**WHAT IS NEEDED:** Nothing outside the range is wanted. Repeat exactly the lines below from the one with "FAIR data management" through the one with "These efforts primarily".
═════ SOURCE RECORDS ═════
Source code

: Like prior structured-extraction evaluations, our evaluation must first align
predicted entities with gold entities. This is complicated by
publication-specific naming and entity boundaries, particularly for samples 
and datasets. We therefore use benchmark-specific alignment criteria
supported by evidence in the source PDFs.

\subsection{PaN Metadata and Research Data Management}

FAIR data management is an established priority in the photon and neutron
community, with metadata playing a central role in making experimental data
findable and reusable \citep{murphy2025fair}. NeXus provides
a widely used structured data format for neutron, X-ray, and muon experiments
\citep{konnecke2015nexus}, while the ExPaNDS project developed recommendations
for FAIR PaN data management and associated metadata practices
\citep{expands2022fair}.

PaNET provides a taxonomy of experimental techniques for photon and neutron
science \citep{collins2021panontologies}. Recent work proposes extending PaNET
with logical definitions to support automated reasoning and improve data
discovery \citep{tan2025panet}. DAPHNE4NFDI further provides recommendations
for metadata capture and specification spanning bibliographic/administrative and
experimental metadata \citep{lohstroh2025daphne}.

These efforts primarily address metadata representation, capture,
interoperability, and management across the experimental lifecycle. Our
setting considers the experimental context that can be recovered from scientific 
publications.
═════
**ANSWER TO THIS PROBLEM:**
FAIR data management is an established priority in the photon and neutron
community, with metadata playing a central role in making experimental data
findable and reusable \citep{murphy2025fair}. NeXus provides
a widely used structured data format for neutron, X-ray, and muon experiments
\citep{konnecke2015nexus}, while the ExPaNDS project developed recommendations
for FAIR PaN data management and associated metadata practices
\citep{expands2022fair}.

PaNET provides a taxonomy of experimental techniques for photon and neutron
science \citep{collins2021panontologies}. Recent work proposes extending PaNET
with logical definitions to support automated reasoning and improve data
discovery \citep{tan2025panet}. DAPHNE4NFDI further provides recommendations
for metadata capture and specification spanning bibliographic/administrative and
experimental metadata \citep{lohstroh2025daphne}.

These efforts primarily address metadata representation, capture,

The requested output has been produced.